Items listed in a dataset:

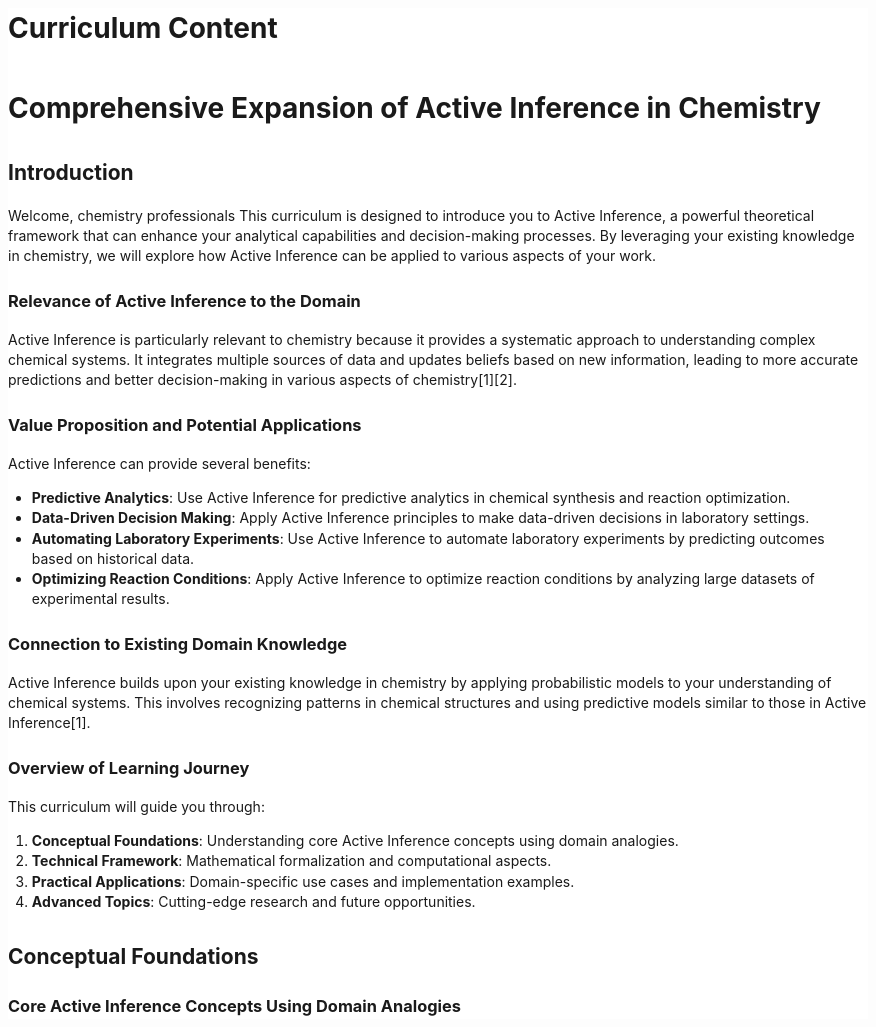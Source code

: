 # Curriculum Content

# Comprehensive Expansion of Active Inference in Chemistry

## Introduction

Welcome, chemistry professionals This curriculum is designed to introduce you to Active Inference, a powerful theoretical framework that can enhance your analytical capabilities and decision-making processes. By leveraging your existing knowledge in chemistry, we will explore how Active Inference can be applied to various aspects of your work.

### Relevance of Active Inference to the Domain

Active Inference is particularly relevant to chemistry because it provides a systematic approach to understanding complex chemical systems. It integrates multiple sources of data and updates beliefs based on new information, leading to more accurate predictions and better decision-making in various aspects of chemistry[1][2].

### Value Proposition and Potential Applications

Active Inference can provide several benefits:
- **Predictive Analytics**: Use Active Inference for predictive analytics in chemical synthesis and reaction optimization.
- **Data-Driven Decision Making**: Apply Active Inference principles to make data-driven decisions in laboratory settings.
- **Automating Laboratory Experiments**: Use Active Inference to automate laboratory experiments by predicting outcomes based on historical data.
- **Optimizing Reaction Conditions**: Apply Active Inference to optimize reaction conditions by analyzing large datasets of experimental results.

### Connection to Existing Domain Knowledge

Active Inference builds upon your existing knowledge in chemistry by applying probabilistic models to your understanding of chemical systems. This involves recognizing patterns in chemical structures and using predictive models similar to those in Active Inference[1].

### Overview of Learning Journey

This curriculum will guide you through:
1. **Conceptual Foundations**: Understanding core Active Inference concepts using domain analogies.
2. **Technical Framework**: Mathematical formalization and computational aspects.
3. **Practical Applications**: Domain-specific use cases and implementation examples.
4. **Advanced Topics**: Cutting-edge research and future opportunities.

## Conceptual Foundations

### Core Active Inference Concepts Using Domain Analogies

> _TASK GOAL_: Your task is to restate, word for word, the line with "Active Inference builds" and all lines after it, ending with the last line of the data.

> _ANSWER TO THIS EXERCISE_:
Active Inference builds upon your existing knowledge in chemistry by applying probabilistic models to your understanding of chemical systems. This involves recognizing patterns in chemical structures and using predictive models similar to those in Active Inference[1].

### Overview of Learning Journey

This curriculum will guide you through:
1. **Conceptual Foundations**: Understanding core Active Inference concepts using domain analogies.
2. **Technical Framework**: Mathematical formalization and computational aspects.
3. **Practical Applications**: Domain-specific use cases and implementation examples.
4. **Advanced Topics**: Cutting-edge research and future opportunities.

## Conceptual Foundations

### Core Active Inference Concepts Using Domain Analogies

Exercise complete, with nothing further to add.